LlamaServerParameters Configuration
LlamaServerParameters(name: str, provider: str = 'llama.cpp.server', verbose: Optional[bool] = False, concurrency: Optional[int] = 20, backend: Optional[str] = None, prompt_template: Optional[str] = None, context_length: Optional[int] = None, path: Optional[str] = None, model_hf_repo: Optional[str] = None, model_hf_file: Optional[str] = None, device: Optional[str] = None, server_bin_path: Optional[str] = None, server_host: str = '127.0.0.1', server_port: int = 0, temperature: float = 0.8, seed: int = 42, debug: bool = False, model_url: Optional[str] = None, model_draft: Optional[str] = None, threads: Optional[int] = None, n_gpu_layers: Optional[int] = None, batch_size: Optional[int] = None, ubatch_size: Optional[int] = None, ctx_size: Optional[int] = None, grp_attn_n: Optional[int] = None, grp_attn_w: Optional[int] = None, n_predict: Optional[int] = None, slot_save_path: Optional[str] = None, n_slots: Optional[int] = None, cont_batching: bool = False, embedding: bool = False, reranking: bool = False, metrics: bool = False, slots: bool = False, draft: Optional[int] = None, draft_max: Optional[int] = None, draft_min: Optional[int] = None, api_key: Optional[str] = None, lora_files: List[str] = <factory>, no_context_shift: bool = False, no_webui: Optional[bool] = None, startup_timeout: Optional[int] = None)
Parameters
Name | Type | Required | Description |
---|---|---|---|
name | string | ✅ | The name of the model. |
path | string | ❌ | Local model file path |
backend | string | ❌ | The real model name to pass to the provider, default is None. If backend is None, use name as the real model name. |
device | string | ❌ | Device to run model. If None, the device is automatically determined |
provider | string | ❌ | The provider of the model. If model is deployed in local, this is the inference type. If model is deployed in third-party service, this is platform name('proxy/<platform>') Defaults: llama.cpp.server |
verbose | boolean | ❌ | Show verbose output. Defaults: False |
concurrency | integer | ❌ | Model concurrency limit Defaults: 20 |
prompt_template | string | ❌ | Prompt template.

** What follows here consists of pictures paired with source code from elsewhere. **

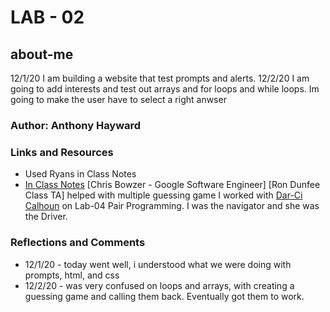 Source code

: # LAB - 02

## about-me

12/1/20 I am building a website that test prompts and alerts.
12/2/20 I am going to add interests and test out arrays and for loops and while loops. Im going to make the user have to select a right anwser
### Author: Anthony Hayward

### Links and Resources
* Used Ryans in Class Notes
* [In Class Notes](https://github.com/codefellows/seattle-201d70/tree/master/class-02/demo/inclass-demo)
[Chris Bowzer - Google Software Engineer]
[Ron Dunfee Class TA] helped with multiple guessing game
I worked with [Dar-Ci Calhoun](https://github.com/dcalhoun286/) on Lab-04 Pair Programming. I was the navigator and she was the Driver.


### Reflections and Comments
* 12/1/20 - today went well, i understood what we were doing with prompts, html, and css
* 12/2/20 - was very confused on loops and arrays, with creating a guessing game and calling them back. Eventually got them to work. 
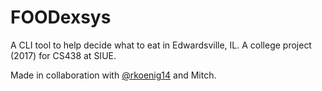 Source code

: # FOODexsys

A CLI tool to help decide what to eat in Edwardsville, IL. A college project (2017) for CS438 at SIUE.

Made in collaboration with [@rkoenig14](https://github.com/rkoenig14) and Mitch.
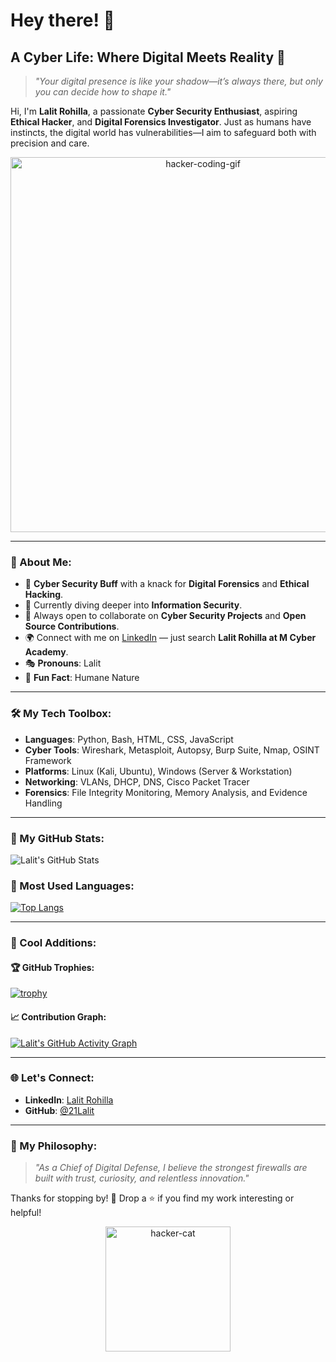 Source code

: # Hey there! 👋

## A Cyber Life: Where Digital Meets Reality 🌌

> _"Your digital presence is like your shadow—it’s always there, but only you can decide how to shape it."_

Hi, I'm **Lalit Rohilla**, a passionate **Cyber Security Enthusiast**, aspiring **Ethical Hacker**, and **Digital Forensics Investigator**. Just as humans have instincts, the digital world has vulnerabilities—I aim to safeguard both with precision and care. 

<p align="center">
  <img src="https://user-images.githubusercontent.com/65794972/214839313-00c6abdb-498c-4b6b-991c-373b03e4f09e.gif" alt="hacker-coding-gif" width="600"/>
</p>

---

### 🌟 About Me:
- 🔐 **Cyber Security Buff** with a knack for **Digital Forensics** and **Ethical Hacking**.
- 📖 Currently diving deeper into **Information Security**.
- 🤝 Always open to collaborate on **Cyber Security Projects** and **Open Source Contributions**.
- 🌍 Connect with me on [LinkedIn](https://www.linkedin.com/in/lalitrohilla) — just search **Lalit Rohilla at M Cyber Academy**.
- 🎭 **Pronouns**: Lalit
- 🌟 **Fun Fact**: Humane Nature

---

### 🛠️ My Tech Toolbox:

- **Languages**: Python, Bash, HTML, CSS, JavaScript
- **Cyber Tools**: Wireshark, Metasploit, Autopsy, Burp Suite, Nmap, OSINT Framework
- **Platforms**: Linux (Kali, Ubuntu), Windows (Server & Workstation)
- **Networking**: VLANs, DHCP, DNS, Cisco Packet Tracer
- **Forensics**: File Integrity Monitoring, Memory Analysis, and Evidence Handling


---

### 🚀 My GitHub Stats:

![Lalit's GitHub Stats](https://github-readme-stats.vercel.app/api?username=21Lalit&show_icons=true&theme=radical)

### 🎨 Most Used Languages:

[![Top Langs](https://github-readme-stats.vercel.app/api/top-langs/?username=21Lalit&layout=compact&theme=radical)](https://github.com/anuraghazra/github-readme-stats)

---

### 🌟 Cool Additions:

#### 🏆 GitHub Trophies:
[![trophy](https://github-profile-trophy.vercel.app/?username=21Lalit&theme=radical&no-frame=true&column=7)](https://github.com/ryo-ma/github-profile-trophy)

#### 📈 Contribution Graph:
[![Lalit's GitHub Activity Graph](https://github-readme-activity-graph.vercel.app/graph?username=21Lalit&theme=radical)](https://github.com/ashutosh00710/github-readme-activity-graph)


---

### 🌐 Let's Connect:
- **LinkedIn**: [Lalit Rohilla](https://www.linkedin.com/in/lalitrohilla)
- **GitHub**: [@21Lalit](https://github.com/21Lalit)

---

### 📣 My Philosophy:
> _"As a Chief of Digital Defense, I believe the strongest firewalls are built with trust, curiosity, and relentless innovation."_

Thanks for stopping by! 💖 Drop a ⭐ if you find my work interesting or helpful!

<p align="center">
  <img src="https://user-images.githubusercontent.com/65794972/214842065-68df4260-1544-409b-aeec-89c3a857c4b7.gif" alt="hacker-cat" width="200"/>
</p>
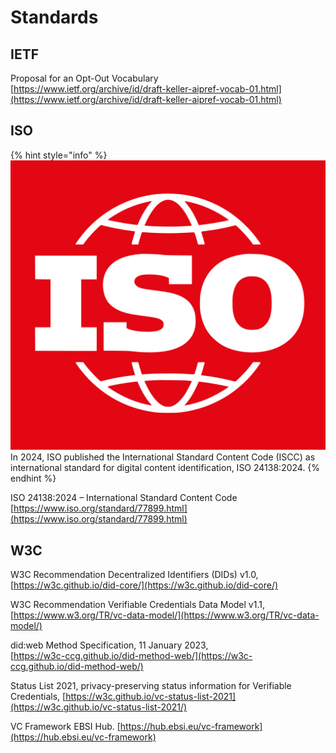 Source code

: # Standards

## IETF

Proposal for an Opt-Out Vocabulary\
[https://www.ietf.org/archive/id/draft-keller-aipref-vocab-01.html](https://www.ietf.org/archive/id/draft-keller-aipref-vocab-01.html)

## ISO

{% hint style="info" %}
<img src="../.gitbook/assets/ISO-logo.png" alt="" data-size="line"> In 2024, ISO published the International Standard Content Code (ISCC) as international standard for digital content identification, ISO 24138:2024.
{% endhint %}

ISO 24138:2024 – International Standard Content Code\
[https://www.iso.org/standard/77899.html](https://www.iso.org/standard/77899.html)

## W3C

W3C Recommendation Decentralized Identifiers (DIDs) v1.0,\
[https://w3c.github.io/did-core/](https://w3c.github.io/did-core/)

W3C Recommendation Verifiable Credentials Data Model v1.1,\
[https://www.w3.org/TR/vc-data-model/](https://www.w3.org/TR/vc-data-model/)

did:web Method Specification, 11 January 2023,\
[https://w3c-ccg.github.io/did-method-web/](https://w3c-ccg.github.io/did-method-web/)

Status List 2021, privacy-preserving status information for Verifiable Credentials, [https://w3c.github.io/vc-status-list-2021](https://w3c.github.io/vc-status-list-2021/)

VC Framework EBSI Hub. [https://hub.ebsi.eu/vc-framework](https://hub.ebsi.eu/vc-framework)
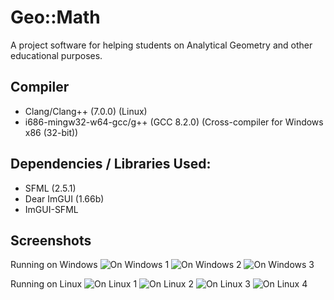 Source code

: # Geo::Math

A project software for helping students on Analytical Geometry and other educational purposes.

## Compiler
* Clang/Clang++ (7.0.0) (Linux)
* i686-mingw32-w64-gcc/g++ (GCC 8.2.0) (Cross-compiler for Windows x86 (32-bit))

## Dependencies / Libraries Used:
* SFML (2.5.1)
* Dear ImGUI (1.66b)
* ImGUI-SFML

## Screenshots
Running on Windows
![On Windows 1](https://github.com/flamendless/MathProject/blob/master/assets/screenshots/windows3.png)
![On Windows 2](https://github.com/flamendless/MathProject/blob/master/assets/screenshots/windows4.png)
![On Windows 3](https://github.com/flamendless/MathProject/blob/master/assets/screenshots/windows5.png)

Running on Linux
![On Linux 1](https://github.com/flamendless/MathProject/blob/master/assets/screenshots/linux1.png)
![On Linux 2](https://github.com/flamendless/MathProject/blob/master/assets/screenshots/linux2.png)
![On Linux 3](https://github.com/flamendless/MathProject/blob/master/assets/screenshots/linux3.png)
![On Linux 4](https://github.com/flamendless/MathProject/blob/master/assets/screenshots/linux4.png)
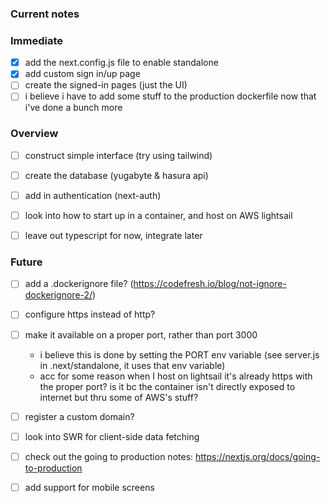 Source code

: ### Current notes


### Immediate
 - [x] add the next.config.js file to enable standalone
 - [x] add custom sign in/up page
 - [ ] create the signed-in pages (just the UI)
 - [ ] i believe i have to add some stuff to the production dockerfile now that i've done a bunch more

### Overview
 - [ ] construct simple interface (try using tailwind)
 - [ ] create the database (yugabyte & hasura api)
 - [ ] add in authentication (next-auth)
 - [ ] look into how to start up in a container, and host on AWS lightsail

 - [ ] leave out typescript for now, integrate later

### Future
 - [ ] add a .dockerignore file? (https://codefresh.io/blog/not-ignore-dockerignore-2/)
 - [ ] configure https instead of http?
 - [ ] make it available on a proper port, rather than port 3000
   - i believe this is done by setting the PORT env variable (see server.js in .next/standalone, it uses that env variable)
   - acc for some reason when I host on lightsail it's already https with the proper port? is it bc the container isn't directly exposed to internet but thru some of AWS's stuff?
 - [ ] register a custom domain?
 - [ ] look into SWR for client-side data fetching
 - [ ] check out the going to production notes: https://nextjs.org/docs/going-to-production
 - [ ] add support for mobile screens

If None, the prompt template is automatically determined from model. Just for local deployment. |
context_length | integer | ❌ | The context length of the model. If None, it is automatically determined from model. |
model_hf_repo | string | ❌ | Hugging Face repository for model download |
model_hf_file | string | ❌ | Model file name in the Hugging Face repository |
server_bin_path | string | ❌ | Path to the server binary executable |
server_host | string | ❌ | Host address to bind the server Defaults: 127.0.0.1 |
server_port | integer | ❌ | Port to bind the server. 0 for random available port Defaults: 0 |
temperature | number | ❌ | Sampling temperature for text generation Defaults: 0.8 |
seed | integer | ❌ | Random seed for reproducibility Defaults: 42 |
debug | boolean | ❌ | Enable debug mode Defaults: False |
model_url | string | ❌ | Model download URL (env: LLAMA_ARG_MODEL_URL) |
model_draft | string | ❌ | Draft model file path |
threads | integer | ❌ | Number of threads to use during generation (default: -1) (env: LLAMA_ARG_THREADS) |
n_gpu_layers | integer | ❌ | Number of layers to store in VRAM (env: LLAMA_ARG_N_GPU_LAYERS), set 1000000000 to use all layers |
batch_size | integer | ❌ | Logical maximum batch size (default: 2048) (env: LLAMA_ARG_BATCH) |
ubatch_size | integer | ❌ | Physical maximum batch size (default: 512) (env: LLAMA_ARG_UBATCH) |
ctx_size | integer | ❌ | Size of the prompt context (default: 4096, 0 = loaded from model) (env: LLAMA_ARG_CTX_SIZE) |
grp_attn_n | integer | ❌ | Group-attention factor (default: 1) |
grp_attn_w | integer | ❌ | Group-attention width (default: 512) |
n_predict | integer | ❌ | Number of tokens to predict (default: -1, -1 = infinity, -2 = until context filled) (env: LLAMA_ARG_N_PREDICT) |
slot_save_path | string | ❌ | Path to save slot kv cache (default: disabled) |
n_slots | integer | ❌ | Number of slots for KV cache |
cont_batching | boolean | ❌ | Enable continuous batching (a.k.a dynamic batching) Defaults: False |
embedding | boolean | ❌ | Restrict to only support embedding use case; use only with dedicated embedding models (env: LLAMA_ARG_EMBEDDINGS) Defaults: False |
reranking | boolean | ❌ | Enable reranking endpoint on server (env: LLAMA_ARG_RERANKING) Defaults: False |
metrics | boolean | ❌ | Enable prometheus compatible metrics endpoint (env: LLAMA_ARG_ENDPOINT_METRICS) Defaults: False |
slots | boolean | ❌ | Enable slots monitoring endpoint (env: LLAMA_ARG_ENDPOINT_SLOTS) Defaults: False |
draft | integer | ❌ | Number of tokens to draft for speculative decoding (default: 16) (env: LLAMA_ARG_DRAFT_MAX) |
draft_max | integer | ❌ | Same as draft |
draft_min | integer | ❌ | Minimum number of draft tokens to use for speculative decoding (default: 5) |
api_key | string | ❌ | API key to use for authentication (env: LLAMA_API_KEY) |
lora_files | string | ❌ | Path to LoRA adapter (can be repeated to use multiple adapters) Defaults: [] |
no_context_shift | boolean | ❌ | Disables context shift on infinite text generation Defaults: False |
no_webui | boolean | ❌ | Disable web UI |
startup_timeout | integer | ❌ | Server startup timeout in seconds |